治略資訊 創造可思考的數據貼身解決方案

文/攝影 / 丁紹原

如果說智慧製造是驅動工業 4.0 轉型的重要引擎,那「數據」必然是其關鍵核心。
基於多元化行銷管道和與不同戰略夥伴的合作,於 2015 年成立的治略資訊藉由人工智慧、深度學習與數據探勘等部署,提出一套精確的工業物聯網用戶解決方案。
2018 年治略以第一名身份入選、進駐林口新創園區,並成為微軟加速器的成員。團隊聚集一幫志同道合、來自中央研究院深耕人工智慧、深度學習與大數據分析,各自擁有不同專業所長的成員。

會思考的數據深掘產業癥結點

傳統產業在進行智慧化轉型時往往面臨諸多痛點與難關,有時甚至連「問題是什麼?」往往從未可知。
「首先必須先向客戶『證明』產業面臨到真正的問題為何。」執行長李榮生認為大多數企業處理數據仍偏向以塊狀、單元式的方法來理解數據:機械跑到哪?停頓了,往往不曉得該如何排解,或是苦無數據支撐來判斷妥適的生產方法。
「多數企業產生了數據,卻只是一昧儲存起來,而不是去『再利用』。尤其 5G 商轉啟動,有多少巨量的數據價值可以利用?面對從未有過的問題,都是 AI 技術可以著力發揮的舞台。」

圖說:治略資訊李榮生執行長。攝影 / 丁紹原

一站式智能數據分析平台助推企業 

許多企業採集出數據,多半是將其透過儀表板或圖表呈現出來,缺乏可再次利用數據優化產製的技術與思維。治略主張「數據再利用」的理念,依託著大股東鼎新電腦客戶的龐大的數據庫,透過治略自主開發的「一站式智能數據分析平台」自動串連企業內部 ERP、PLM、市場外部訊息等多維度的數據庫,能夠毫秒間整合資料、輕鬆獲取分析結果,俯瞰癥結點的全貌。
過去工廠依託大量人力操作機器,人才流失時所面臨的技術斷層,永遠是開業者的心頭大患。
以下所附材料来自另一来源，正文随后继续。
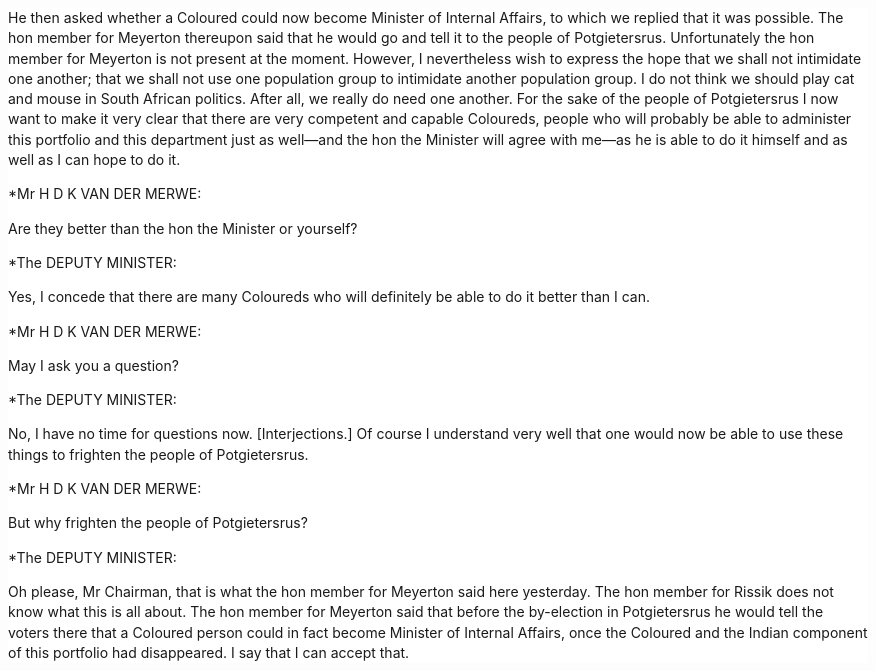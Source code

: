 <p>He then asked whether a Coloured could now become Minister of Internal Affairs, to which we replied that it was possible. The hon member for Meyerton thereupon said that he would go and tell it to the people of Potgietersrus. Unfortunately the hon member for Meyerton is not present at the moment. However, I nevertheless wish to express the hope that we shall not intimidate one another; that we shall not use one population group to intimidate another population group. I do not think we should play cat and mouse in South African politics. After all, we really do need one another. For the sake of the people of Potgietersrus I now want to make it very clear that there are very competent and capable Coloureds, people who will probably be able to administer this portfolio and this department just as well&#x2014;and the hon the Minister will agree with me&#x2014;as he is able to do it himself and as well as I can hope to do it.</p>

</speech>

<speech by="#van_der_merwe">

<from>*Mr <person refersTo="hansard_za">H D K VAN DER MERWE</person>:</from>

<p>Are they better than the hon the Minister or yourself?</p>

</speech>

<speech by="#deputy_minister">

<from>*The <person refersTo="hansard_za">DEPUTY MINISTER</person>:</from>

<p>Yes, I concede that there are many Coloureds who will definitely be able to do it better than I can.</p>

</speech>

<speech by="#van_der_merwe">

<from>*Mr <person refersTo="hansard_za">H D K VAN DER MERWE</person>:</from>

<p>May I ask you a question?</p>

</speech>

<speech by="#deputy_minister">

<from><span class="col_5819-5820" refersTo="page_0242"/>*The <person refersTo="hansard_za">DEPUTY MINISTER</person>:</from>

<p>No, I have no time for questions now. [Interjections.] Of course I understand very well that one would now be able to use these things to frighten the people of Potgietersrus.</p>

</speech>

<speech by="#van_der_merwe">

<from>*Mr <person refersTo="hansard_za">H D K VAN DER MERWE</person>:</from>

<p>But why frighten the people of Potgietersrus?</p>

</speech>

<speech by="#deputy_minister">

<from>*The <person refersTo="hansard_za">DEPUTY MINISTER</person>:</from>

<p>Oh please, Mr Chairman, that is what the hon member for Meyerton said here yesterday. The hon member for Rissik does not know what this is all about. The hon member for Meyerton said that before the by-election in Potgietersrus he would tell the voters there that a Coloured person could in fact become Minister of Internal Affairs, once the Coloured and the Indian component of this portfolio had disappeared. I say that I can accept that.</p>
透過治略,使企業由被動式的人工管理轉型成主動式的提前預警;整合人機協作等技術得以精準預備材料、穩健生產線運行、提升稼動率並大幅降低維護成本。
「面對動輒成百上千的產品細項與廠間管理,未來必定是利用數據來達成『少量多樣』管理的時代。」

貼身顧問:3 分鐘即可回覆交期

李榮生執行長觀察到智慧零售、人臉識別這些新技術,其實都是透過科技手法進步、數據累積過剩後,透過 AI 運算自然跑出來的成果。不過由於工廠生產週期長變數大,有時縱使提出創新式的解決門道來,大多數工廠起初仍會採取傳統方式來解決。
為了提升客戶信任度,治略從客戶首要面臨難以評估的交期開始入手:「回覆交期永遠是客戶的痛點,因為變數太多永遠都估不準。但藉由我們數據分析能力,可讓傳統的 3 天回覆,精進至 3 分鐘回覆。」
治略認為除了要說服客戶相信製程上有這個痛點,還要讓其相信用人工智慧的解決方法能夠比傳統作法,更能貼近企業的問題。將自身定位為「貼身顧問」的治略,不斷開發數據模組與產業整合,助力企業挖掘更多價值。